Celebrations Bakery adds Spokane Valley location

Amber Owens has been baking delectable goodies for years, as her husband, Joe, will attest.

He’s her unofficial taste tester.

“I eat the cupcakes and taste the frosting,” he said with a smile.

After purchasing Celebrations Bakery in the Garland District in 2011, the couple are expanding the business to the Valley. This week they opened another bakery in the strip mall at Sullivan Road and Fourth Avenue.

Celebrations Bakery specializes in cakes, cupcakes and cake pops, and dabbles in other desserts, like pumpkin cheesecake, brownies and cookies. Open to the public in both locations, they said about 60 percent of their business is retail with the rest filled by custom cake orders.

Avista, for example, orders cake pops with the company logo.

Joe Owens said his wife has an artistic eye and can create almost any cake and icing concoction she or the customer can imagine.

“She has a rare talent,” Joe Owens said. “People go to school to learn what she’s doing.”

For many cakes, Amber Owens paints with food coloring on fondant to create edible works of art that reflect the passions and personality of each client.

Creations have ranged from a graduation cake featuring a drunken guy passed out on a couch to a zombie wedding cake. Elegantly iced wedding cakes are a major mainstay.

“Old-school ribbon buttercream is making a comeback,” she said, pointing to a picture of a wedding cake with buttercream icing applied in ribbons to look like the lacy ruffles of a wedding dress.

Amber Owens said their custom-order focus also enables them to make gluten-free, vegan, sugar-free or other desserts to meet specific dietary restrictions.

They bake gluten-free goods on Thursdays and Saturdays after sanitizing the equipment to prevent contamination.

“We take it pretty seriously,” Amber Owens said.

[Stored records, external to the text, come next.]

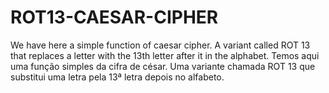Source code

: # ROT13-CAESAR-CIPHER
<p>

</p>
<p>
  We have here a  simple function of caesar cipher. A variant called ROT 13 that replaces a letter with the 13th letter after it in the alphabet.
Temos aqui uma função simples da cifra de césar. Uma variante chamada ROT 13 que substitui uma letra pela 13ª letra depois no alfabeto.
</p>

It took almost $100,000 to get the Valley store ready, the couple said, noting they installed the same equipment and workflow to match the Garland shop, so the bakery’s eight employees could work at either location with ease.

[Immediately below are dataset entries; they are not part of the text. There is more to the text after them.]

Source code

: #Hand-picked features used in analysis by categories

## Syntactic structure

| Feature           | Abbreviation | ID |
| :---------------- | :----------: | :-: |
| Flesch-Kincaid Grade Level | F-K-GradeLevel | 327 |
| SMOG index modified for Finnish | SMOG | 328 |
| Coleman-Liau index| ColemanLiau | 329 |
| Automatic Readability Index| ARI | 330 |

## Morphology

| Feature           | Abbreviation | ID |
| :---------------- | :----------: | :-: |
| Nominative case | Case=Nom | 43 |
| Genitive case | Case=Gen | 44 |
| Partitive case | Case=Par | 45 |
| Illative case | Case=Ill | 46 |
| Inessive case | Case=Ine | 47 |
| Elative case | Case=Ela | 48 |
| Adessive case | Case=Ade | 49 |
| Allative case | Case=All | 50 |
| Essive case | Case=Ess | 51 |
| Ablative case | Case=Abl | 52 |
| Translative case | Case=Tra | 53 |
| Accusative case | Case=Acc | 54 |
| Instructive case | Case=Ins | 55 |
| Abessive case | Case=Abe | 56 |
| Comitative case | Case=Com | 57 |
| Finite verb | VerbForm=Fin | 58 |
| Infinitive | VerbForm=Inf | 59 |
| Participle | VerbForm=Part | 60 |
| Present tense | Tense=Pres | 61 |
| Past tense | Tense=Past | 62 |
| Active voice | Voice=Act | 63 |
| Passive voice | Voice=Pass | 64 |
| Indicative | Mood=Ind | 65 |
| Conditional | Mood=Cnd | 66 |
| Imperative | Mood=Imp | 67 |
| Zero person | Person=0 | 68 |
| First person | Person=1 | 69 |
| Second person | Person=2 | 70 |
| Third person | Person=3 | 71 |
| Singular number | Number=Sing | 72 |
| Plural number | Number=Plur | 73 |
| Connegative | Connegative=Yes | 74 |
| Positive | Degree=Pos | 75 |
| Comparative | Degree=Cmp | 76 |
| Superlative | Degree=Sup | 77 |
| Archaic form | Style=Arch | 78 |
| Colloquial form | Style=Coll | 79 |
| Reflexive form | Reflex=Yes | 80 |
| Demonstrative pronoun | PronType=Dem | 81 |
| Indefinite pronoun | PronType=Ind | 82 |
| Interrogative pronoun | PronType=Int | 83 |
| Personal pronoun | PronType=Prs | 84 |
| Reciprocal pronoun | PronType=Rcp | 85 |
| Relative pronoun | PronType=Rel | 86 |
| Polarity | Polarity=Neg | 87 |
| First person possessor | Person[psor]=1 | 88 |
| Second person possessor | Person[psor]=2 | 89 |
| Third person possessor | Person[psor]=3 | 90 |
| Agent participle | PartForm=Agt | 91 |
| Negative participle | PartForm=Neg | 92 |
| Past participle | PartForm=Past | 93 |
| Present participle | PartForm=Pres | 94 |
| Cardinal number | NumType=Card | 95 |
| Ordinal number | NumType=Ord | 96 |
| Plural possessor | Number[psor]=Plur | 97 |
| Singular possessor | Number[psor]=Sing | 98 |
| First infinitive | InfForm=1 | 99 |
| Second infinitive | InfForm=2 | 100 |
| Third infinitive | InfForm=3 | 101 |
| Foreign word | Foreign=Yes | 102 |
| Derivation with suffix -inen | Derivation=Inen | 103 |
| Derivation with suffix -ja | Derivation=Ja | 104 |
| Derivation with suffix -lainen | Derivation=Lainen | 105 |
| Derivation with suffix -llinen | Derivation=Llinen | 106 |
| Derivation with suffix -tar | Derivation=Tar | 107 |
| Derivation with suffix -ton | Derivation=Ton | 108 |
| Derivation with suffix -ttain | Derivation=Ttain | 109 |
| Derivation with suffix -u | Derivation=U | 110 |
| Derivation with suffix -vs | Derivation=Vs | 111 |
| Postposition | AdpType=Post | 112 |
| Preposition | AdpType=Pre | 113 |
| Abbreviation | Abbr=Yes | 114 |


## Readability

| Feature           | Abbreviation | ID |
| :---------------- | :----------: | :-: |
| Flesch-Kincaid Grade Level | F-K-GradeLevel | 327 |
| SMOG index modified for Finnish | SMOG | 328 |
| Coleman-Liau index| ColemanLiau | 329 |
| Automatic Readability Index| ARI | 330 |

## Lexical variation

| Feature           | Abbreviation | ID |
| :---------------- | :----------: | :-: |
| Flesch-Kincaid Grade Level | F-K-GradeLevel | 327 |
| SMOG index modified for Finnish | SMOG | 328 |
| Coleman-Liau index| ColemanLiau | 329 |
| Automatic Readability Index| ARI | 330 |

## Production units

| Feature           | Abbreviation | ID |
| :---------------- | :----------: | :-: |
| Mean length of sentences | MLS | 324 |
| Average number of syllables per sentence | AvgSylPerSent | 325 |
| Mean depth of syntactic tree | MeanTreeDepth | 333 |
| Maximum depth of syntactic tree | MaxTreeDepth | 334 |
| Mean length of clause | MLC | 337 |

“We’re both organized control freaks,” Amber Owens said.

Everything is made from scratch, she said, adding that at the end of the day she still goes home to bake for fun and experimentation, with her husband sampling the goods.

“It’s a passion of ours,” she said, describing how her love for baking began in her mother’s kitchen.

“Since I was a child my mom let me have free rein in the kitchen,” Amber Owens said. “She’d write out my recipes.”

That continued into her relationship with Joe. While dating, she’d make him delectable desserts. “He has an insatiable sweet tooth.”

But boredom is why they went into business. “I’d watch TV shows and thought, ‘I can do that,’ ” she said.

While waiting tables she began baking wedding cakes on the side. By the time they bought the bakery in Garland she was creating custom cakes for three to four weddings each week out of her home kitchen.

As general manager at the Davenport Hotel’s Peacock Lounge and Palm Court Grill, Joe Owens applied his restaurant management and business knowledge to support Amber’s creative baking business.

After two years of growth they needed more elbow room. The couple estimates they’ve baked cakes for more than 125 weddings this year, with thousands of desserts sold in the shop each weekend.

“On weekends we sell out,” Joe Owens said. “We’re at capacity at the old shop. We can’t get more efficient or organized. We need another location to even it out.”

The couple live in the Valley so the new location is also close to home, a bonus to their growing family.

Once both locations are sustainable they may consider expanding to Coeur d’Alene but for now want to be an affordably delicious option for customers with imagination.

“We’re price savvy. We’re aggressively priced,” said Joe Owens, adding, “We’re versatile. If we can dream it up we can make it.”